BEGIN Supplied material

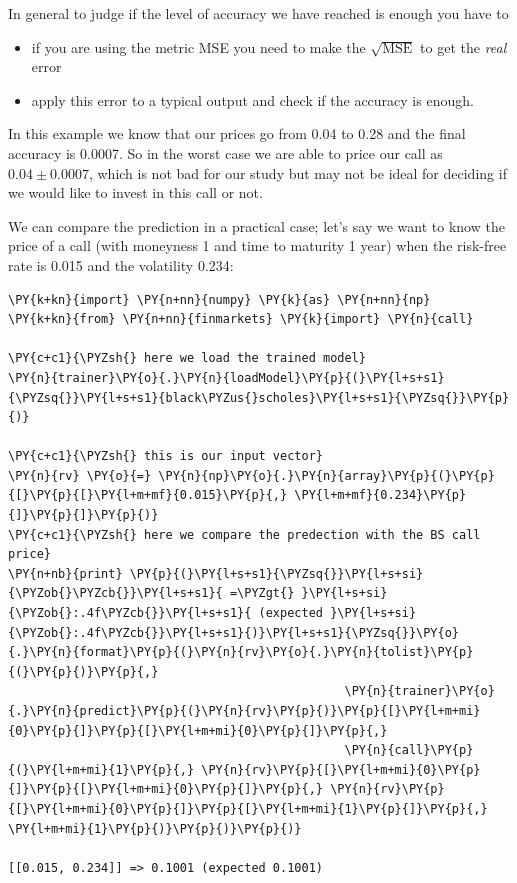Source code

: In general to judge if the level of accuracy we have reached is enough
you have to

\begin{itemize}
	\tightlist
	\item
	if you are using the metric MSE you need to make the
	\(\sqrt{\mathrm{MSE}}\) to get the \emph{real} error
	\item
	apply this error to a typical output and check if the accuracy is
	enough.
\end{itemize}

In this example we know that our prices go from 0.04 to 0.28 and the
final accuracy is 0.0007. So in the
worst case we are able to price our call as \(0.04 \pm 0.0007\), which
is not bad for our study but may not be ideal for deciding if we would
like to invest in this call or not.

We can compare the prediction in a practical case; let's say we
want to know the price of a call (with moneyness 1 and time to maturity
1 year) when the risk-free rate is 0.015 and the volatility 0.234:

\begin{codebox}[breakable, size=fbox, boxrule=1pt, pad at break*=1mm,colback=cellbackground, colframe=cellborder]
\begin{Verbatim}[commandchars=\\\{\}]
\PY{k+kn}{import} \PY{n+nn}{numpy} \PY{k}{as} \PY{n+nn}{np}
\PY{k+kn}{from} \PY{n+nn}{finmarkets} \PY{k}{import} \PY{n}{call}
	
\PY{c+c1}{\PYZsh{} here we load the trained model}
\PY{n}{trainer}\PY{o}{.}\PY{n}{loadModel}\PY{p}{(}\PY{l+s+s1}{\PYZsq{}}\PY{l+s+s1}{black\PYZus{}scholes}\PY{l+s+s1}{\PYZsq{}}\PY{p}{)}
	
\PY{c+c1}{\PYZsh{} this is our input vector}
\PY{n}{rv} \PY{o}{=} \PY{n}{np}\PY{o}{.}\PY{n}{array}\PY{p}{(}\PY{p}{[}\PY{p}{[}\PY{l+m+mf}{0.015}\PY{p}{,} \PY{l+m+mf}{0.234}\PY{p}{]}\PY{p}{]}\PY{p}{)}
\PY{c+c1}{\PYZsh{} here we compare the predection with the BS call price}
\PY{n+nb}{print} \PY{p}{(}\PY{l+s+s1}{\PYZsq{}}\PY{l+s+si}{\PYZob{}\PYZcb{}}\PY{l+s+s1}{ =\PYZgt{} }\PY{l+s+si}{\PYZob{}:.4f\PYZcb{}}\PY{l+s+s1}{ (expected }\PY{l+s+si}{\PYZob{}:.4f\PYZcb{}}\PY{l+s+s1}{)}\PY{l+s+s1}{\PYZsq{}}\PY{o}{.}\PY{n}{format}\PY{p}{(}\PY{n}{rv}\PY{o}{.}\PY{n}{tolist}\PY{p}{(}\PY{p}{)}\PY{p}{,} 
                                               \PY{n}{trainer}\PY{o}{.}\PY{n}{predict}\PY{p}{(}\PY{n}{rv}\PY{p}{)}\PY{p}{[}\PY{l+m+mi}{0}\PY{p}{]}\PY{p}{[}\PY{l+m+mi}{0}\PY{p}{]}\PY{p}{,} 
                                               \PY{n}{call}\PY{p}{(}\PY{l+m+mi}{1}\PY{p}{,} \PY{n}{rv}\PY{p}{[}\PY{l+m+mi}{0}\PY{p}{]}\PY{p}{[}\PY{l+m+mi}{0}\PY{p}{]}\PY{p}{,} \PY{n}{rv}\PY{p}{[}\PY{l+m+mi}{0}\PY{p}{]}\PY{p}{[}\PY{l+m+mi}{1}\PY{p}{]}\PY{p}{,} \PY{l+m+mi}{1}\PY{p}{)}\PY{p}{)}\PY{p}{)}

[[0.015, 0.234]] => 0.1001 (expected 0.1001)
\end{Verbatim}
\end{codebox}

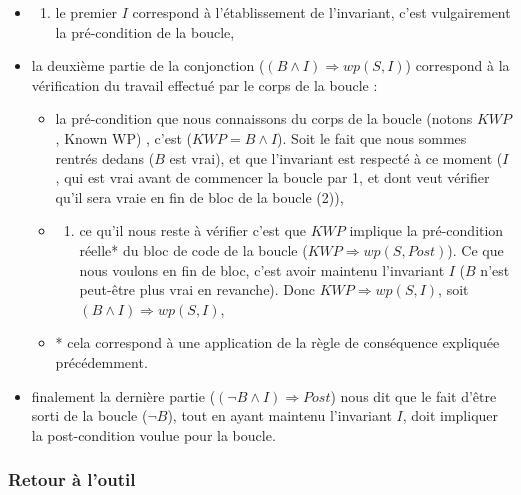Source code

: \documentclass[12pt,francais,]{scrbook}
\providecommand{\tightlist}{%
  \setlength{\itemsep}{0pt}\setlength{\parskip}{0pt}}
\begin{document}
\begin{itemize}
\item
  \begin{enumerate}
  \def\labelenumi{(\arabic{enumi})}
  \tightlist
  \item
    le premier \(I\) correspond à l'établissement de l'invariant, c'est
    vulgairement la \og{}pré-condition\fg{} de la boucle,
  \end{enumerate}
\item
  la deuxième partie de la conjonction
  (\((B \wedge I) \Rightarrow wp(S, I)\)) correspond à la vérification
  du travail effectué par le corps de la boucle :

  \begin{itemize}
  \item
    la pré-condition que nous connaissons du corps de la boucle (notons
    \(KWP\), \og{}Known WP\fg{}) , c'est (\(KWP = B \wedge I\)). Soit le fait
    que nous sommes rentrés dedans (\(B\) est vrai), et que l'invariant
    est respecté à ce moment (\(I\), qui est vrai avant de commencer la
    boucle par 1, et dont veut vérifier qu'il sera vraie en fin de bloc
    de la boucle (2)),
  \item
    \begin{enumerate}
    \def\labelenumi{(\arabic{enumi})}
    \setcounter{enumi}{1}
    \tightlist
    \item
      ce qu'il nous reste à vérifier c'est que \(KWP\) implique la
      pré-condition réelle* du bloc de code de la boucle
      (\(KWP \Rightarrow wp(S, Post)\)). Ce que nous voulons en fin de
      bloc, c'est avoir maintenu l'invariant \(I\) (\(B\) n'est
      peut-être plus vrai en revanche). Donc
      \(KWP \Rightarrow wp(S, I)\), soit
      \((B \wedge I) \Rightarrow wp(S, I)\),
    \end{enumerate}
  \item
    * cela correspond à une application de la règle de conséquence
    expliquée précédemment.
  \end{itemize}
\item
  finalement la dernière partie (\((\neg B \wedge I) \Rightarrow Post\))
  nous dit que le fait d'être sorti de la boucle (\(\neg B\)), tout en
  ayant maintenu l'invariant \(I\), doit impliquer la post-condition
  voulue pour la boucle.
\end{itemize}

\subsubsection{Retour à l'outil}\label{retour-uxe0-loutil}
\end{document}
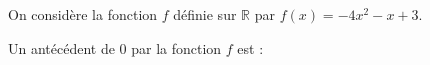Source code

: 
On considère la fonction $f$ définie sur $\mathbb{R}$ par $f(x)=-4x^2-x+3$.

Un antécédent de $0$ par la fonction $f$ est :

\smallskip
{}
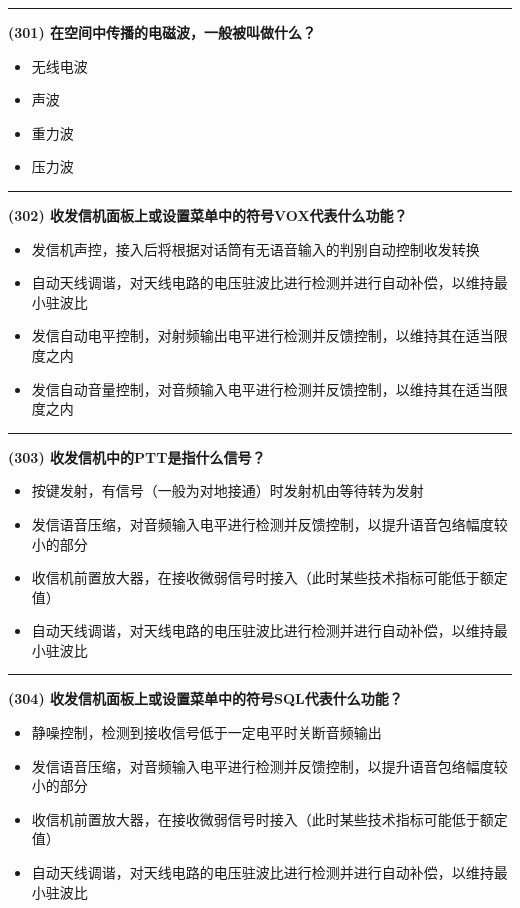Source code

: \documentclass[twocolumn]{ctexart}  %
\begin{document}
\noindent\rule{0.5\textwidth}{1pt}
\heiti \textbf{(301) 在空间中传播的电磁波，一般被叫做什么？} \songti {\color{gray} [LK1144] }
\begin{itemize}
	\item  无线电波
	\item  声波
	\item  重力波
	\item  压力波
\end{itemize}


\noindent\rule{0.5\textwidth}{1pt}
\heiti \textbf{(302) 收发信机面板上或设置菜单中的符号VOX代表什么功能？} \songti {\color{gray} [LK0255] }
\begin{itemize}
	\item  发信机声控，接入后将根据对话筒有无语音输入的判别自动控制收发转换
	\item  自动天线调谐，对天线电路的电压驻波比进行检测并进行自动补偿，以维持最小驻波比
	\item  发信自动电平控制，对射频输出电平进行检测并反馈控制，以维持其在适当限度之内
	\item  发信自动音量控制，对音频输入电平进行检测并反馈控制，以维持其在适当限度之内
\end{itemize}


\noindent\rule{0.5\textwidth}{1pt}
\heiti \textbf{(303) 收发信机中的PTT是指什么信号？} \songti {\color{gray} [LK0258] }
\begin{itemize}
	\item  按键发射，有信号（一般为对地接通）时发射机由等待转为发射
	\item  发信语音压缩，对音频输入电平进行检测并反馈控制，以提升语音包络幅度较小的部分
	\item  收信机前置放大器，在接收微弱信号时接入（此时某些技术指标可能低于额定值）
	\item  自动天线调谐，对天线电路的电压驻波比进行检测并进行自动补偿，以维持最小驻波比
\end{itemize}


\noindent\rule{0.5\textwidth}{1pt}
\heiti \textbf{(304) 收发信机面板上或设置菜单中的符号SQL代表什么功能？} \songti {\color{gray} [LK0259] }
\begin{itemize}
	\item  静噪控制，检测到接收信号低于一定电平时关断音频输出
	\item  发信语音压缩，对音频输入电平进行检测并反馈控制，以提升语音包络幅度较小的部分
	\item  收信机前置放大器，在接收微弱信号时接入（此时某些技术指标可能低于额定值）
	\item  自动天线调谐，对天线电路的电压驻波比进行检测并进行自动补偿，以维持最小驻波比
\end{itemize}
\end{document}
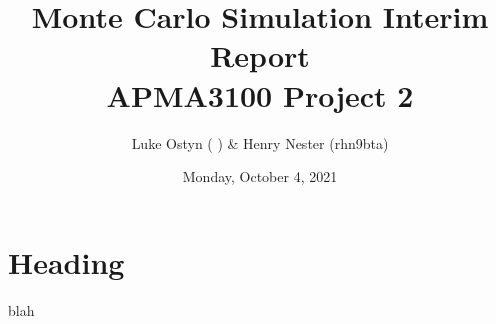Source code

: \documentclass{article}
\begin{document}
\title{Monte Carlo Simulation Interim Report\\APMA3100 Project 2}
\author{Luke Ostyn ( ) \& Henry Nester (rhn9bta)}
\date{Monday, October 4, 2021}

\maketitle

\section{Heading}
blah
\end{document}
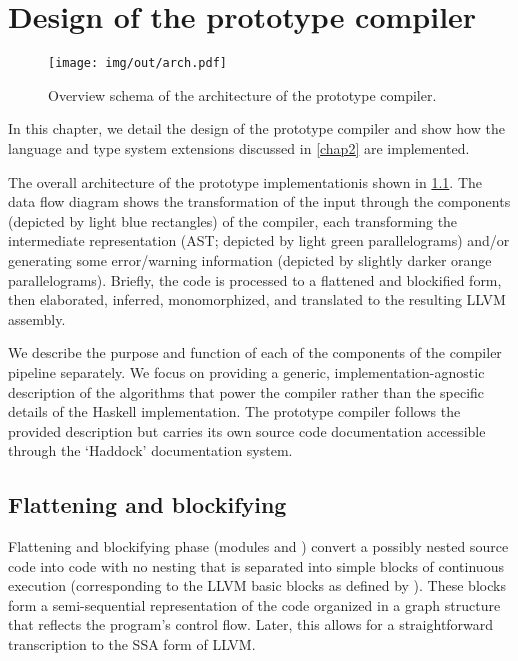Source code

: \chapter{Design of the prototype compiler}

\label{chap3}

\begin{figure}
\caption{Overview schema of the architecture of the prototype compiler.}
\label{fig:arch}
    \texttt{[image: img/out/arch.pdf]}
\end{figure}

In this chapter, we detail the design of the prototype compiler and show how the language and type system extensions discussed in \cref{chap2} are implemented.

The overall architecture of the prototype implementation\cmmrepo is shown in \cref{fig:arch}. The data flow diagram shows the transformation of the input through the components (depicted by light blue rectangles) of the compiler, each transforming the intermediate representation (AST; depicted by light green parallelograms) and/or generating some error/warning information (depicted by slightly darker orange parallelograms). Briefly, the code is processed to a flattened and blockified form, then elaborated, inferred, monomorphized, and translated to the resulting LLVM assembly.

We describe the purpose and function of each of the components of the compiler pipeline separately. We focus on providing a generic, implementation-agnostic description of the algorithms that power the compiler rather than the specific details of the Haskell implementation. The prototype compiler follows the provided description but carries its own source code documentation accessible through the `Haddock' documentation system.

\section{Flattening and blockifying}
\label{sec:flatBlock}

\sloppy Flattening and blockifying phase (modules  and ) convert a possibly nested \cmm source code into code with no nesting that is separated into simple blocks of continuous execution (corresponding to the LLVM basic blocks as defined by \cite{llvmBB}). These blocks form a semi-sequential representation of the code organized in a graph structure that reflects the program's control flow. Later, this allows for a straightforward transcription to the SSA form of LLVM.

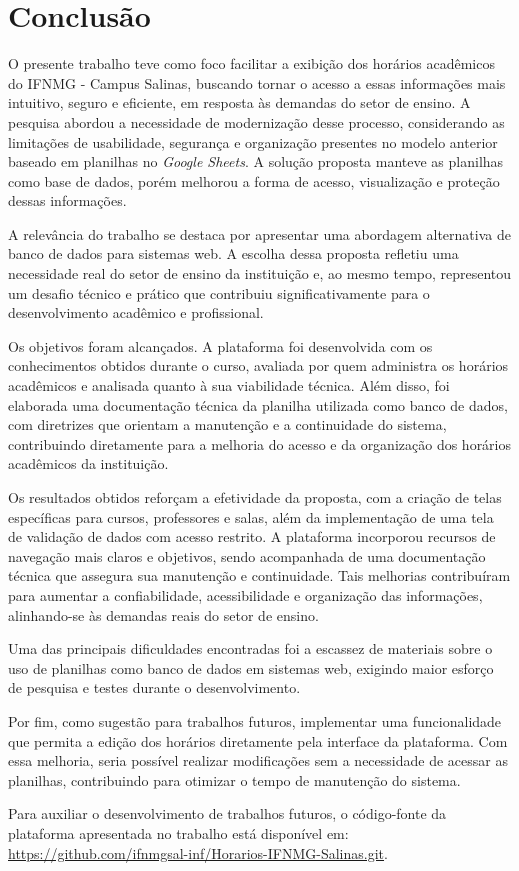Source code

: \chapter{Conclusão} 
\label{cap6_conclusao} 

O presente trabalho teve como foco facilitar a exibição dos horários acadêmicos do IFNMG - Campus Salinas, buscando tornar o acesso a essas informações mais intuitivo, seguro e eficiente, em resposta às demandas do setor de ensino. A pesquisa abordou a necessidade de modernização desse processo, considerando as limitações de usabilidade, segurança e organização presentes no modelo anterior baseado em planilhas no \textit{Google Sheets}. A solução proposta manteve as planilhas como base de dados, porém melhorou a forma de acesso, visualização e proteção dessas informações.

A relevância do trabalho se destaca por apresentar uma abordagem alternativa de banco de dados para sistemas web. A escolha dessa proposta refletiu uma necessidade real do setor de ensino da instituição e, ao mesmo tempo, representou um desafio técnico e prático que contribuiu significativamente para o desenvolvimento acadêmico e profissional.

Os objetivos foram alcançados. A plataforma foi desenvolvida com os conhecimentos obtidos durante o curso, avaliada por quem administra os horários acadêmicos e analisada quanto à sua viabilidade técnica. Além disso, foi elaborada uma documentação técnica da planilha utilizada como banco de dados, com diretrizes que orientam a manutenção e a continuidade do sistema, contribuindo diretamente para a melhoria do acesso e da organização dos horários acadêmicos da instituição.

Os resultados obtidos reforçam a efetividade da proposta, com a criação de telas específicas para cursos, professores e salas, além da implementação de uma tela de validação de dados com acesso restrito. A plataforma incorporou recursos de navegação mais claros e objetivos, sendo acompanhada de uma documentação técnica que assegura sua manutenção e continuidade. Tais melhorias contribuíram para aumentar a confiabilidade, acessibilidade e organização das informações, alinhando-se às demandas reais do setor de ensino.

Uma das principais dificuldades encontradas foi a escassez de materiais sobre o uso de planilhas como banco de dados em sistemas web, exigindo maior esforço de pesquisa e testes durante o desenvolvimento.

Por fim, como sugestão para trabalhos futuros, implementar uma funcionalidade que permita a edição dos horários diretamente pela interface da plataforma. Com essa melhoria, seria possível realizar modificações sem a necessidade de acessar as planilhas, contribuindo para otimizar o tempo de manutenção do sistema.

Para auxiliar o desenvolvimento de trabalhos futuros, o código-fonte da plataforma apresentada no trabalho está disponível em: \url{https://github.com/ifnmgsal-inf/Horarios-IFNMG-Salinas.git}.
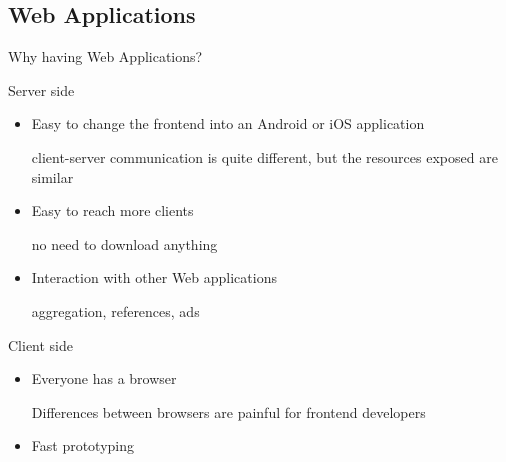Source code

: 


\begin{reveals}
		
\maketitle


\section{Web Applications}

\begin{frame}[c]{Why having Web Applications?}
  
  \begin{block}{Server side}
    \begin{itemize}
    \item Easy to change the frontend into an Android or iOS
      application
      \begin{center}
        \color{red}client-server communication is quite different, but
        the resources exposed are similar
      \end{center}
    \item Easy to reach more clients
      \begin{center}
        \color{red}no need to download anything
      \end{center}
    \item Interaction with other Web applications
      \begin{center}
        \color{red}aggregation, references, ads
      \end{center}
    \end{itemize}
  \end{block}

  \vfill

  \begin{block}{Client side}
    \begin{itemize}
    \item Everyone has a browser
      \begin{center}
        \color{red}Differences between browsers are painful for frontend developers
      \end{center}
    \item Fast prototyping
    \end{itemize}
  \end{block}

\end{frame}



\end{reveals}
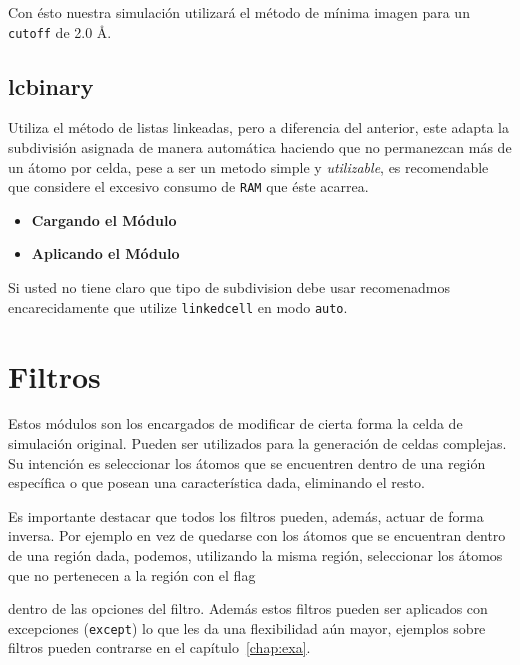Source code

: Con \'esto nuestra simulaci\'on utilizar\'a el m\'etodo de m\'inima imagen para un \verb|cutoff| de 2.0 \AA.

\subsection{lcbinary}
Utiliza el m\'etodo de listas linkeadas, pero a diferencia del anterior, este adapta la subdivisi\'on asignada de manera autom\'atica haciendo que no permanezcan m\'as de un \'atomo por celda, pese a ser un metodo simple y \textit{utilizable}, es recomendable que considere el excesivo consumo de \verb|RAM| que \'este acarrea.

\begin{itemize}
 \item \textbf{Cargando el M\'odulo}
 \item \textbf{Aplicando el M\'odulo}
\end{itemize}

Si usted no tiene claro que tipo de subdivision debe usar recomenadmos encarecidamente que utilize \verb|linkedcell| en modo \verb|auto|.
\section{Filtros}
Estos m\'odulos son los encargados de modificar de cierta forma la celda de simulaci\'on original. Pueden ser utilizados para la generaci\'on de celdas complejas. Su intenci\'on es seleccionar los \'atomos que se encuentren dentro de una regi\'on espec\'ifica o que posean una caracter\'istica dada, eliminando el resto.

Es importante destacar que todos los filtros pueden, adem\'as, actuar de forma inversa. Por ejemplo en vez de quedarse con los \'atomos que se encuentran dentro de una regi\'on dada, podemos, utilizando la misma regi\'on, seleccionar los \'atomos que no pertenecen a la regi\'on con el flag


dentro de las opciones del filtro. Adem\'as estos filtros pueden ser aplicados con excepciones (\verb|except|) lo que les da una flexibilidad a\'un mayor, ejemplos sobre filtros pueden contrarse en el cap\'itulo~\ref{chap:exa}.

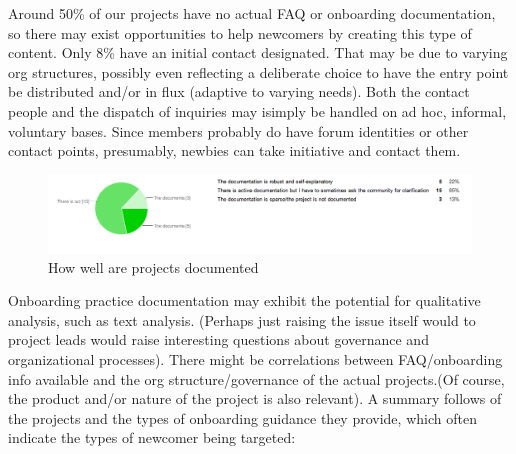 Around 50\% of our projects have no actual FAQ or onboarding documentation, so there may exist opportunities to help newcomers by creating this type of content. Only 8\% have an initial contact designated. That may be due to varying org structures, possibly even reflecting a deliberate choice to have the entry point be distributed and/or in flux (adaptive to varying needs). Both the contact people and the dispatch of inquiries may isimply be handled on ad hoc, informal, voluntary bases. Since members probably do have forum identities or other contact points, presumably, newbies can take initiative and contact them.

\begin{figure}[ht!]
\centering
\includegraphics[width=120mm]{chapters/img/documentation.png}
\caption{How well are projects documented }
\label{overflow}
\end{figure}

Onboarding practice documentation may exhibit the potential for qualitative analysis, such as text analysis. (Perhaps just raising the issue itself would to project leads would raise interesting questions about governance and organizational processes). There might be correlations between FAQ/onboarding info available and the org structure/governance of the actual projects.(Of course, the product and/or nature of the project is also relevant). A summary follows of the projects and the types of onboarding guidance they provide, which often indicate the types of newcomer being targeted:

END Supplied material

> Task goal: From the entries above, print the lines beginning at the one with "worst case we" and stopping after the one with "here we compare", exactly as written and with nothing else.

> Solution to this exercise:
worst case we are able to price our call as \(0.04 \pm 0.0007\), which
is not bad for our study but may not be ideal for deciding if we would
like to invest in this call or not.

We can compare the prediction in a practical case; let's say we
want to know the price of a call (with moneyness 1 and time to maturity
1 year) when the risk-free rate is 0.015 and the volatility 0.234:

\begin{codebox}[breakable, size=fbox, boxrule=1pt, pad at break*=1mm,colback=cellbackground, colframe=cellborder]
\begin{Verbatim}[commandchars=\\\{\}]
\PY{k+kn}{import} \PY{n+nn}{numpy} \PY{k}{as} \PY{n+nn}{np}
\PY{k+kn}{from} \PY{n+nn}{finmarkets} \PY{k}{import} \PY{n}{call}
	
\PY{c+c1}{\PYZsh{} here we load the trained model}
\PY{n}{trainer}\PY{o}{.}\PY{n}{loadModel}\PY{p}{(}\PY{l+s+s1}{\PYZsq{}}\PY{l+s+s1}{black\PYZus{}scholes}\PY{l+s+s1}{\PYZsq{}}\PY{p}{)}
	
\PY{c+c1}{\PYZsh{} this is our input vector}
\PY{n}{rv} \PY{o}{=} \PY{n}{np}\PY{o}{.}\PY{n}{array}\PY{p}{(}\PY{p}{[}\PY{p}{[}\PY{l+m+mf}{0.015}\PY{p}{,} \PY{l+m+mf}{0.234}\PY{p}{]}\PY{p}{]}\PY{p}{)}
\PY{c+c1}{\PYZsh{} here we compare the predection with the BS call price}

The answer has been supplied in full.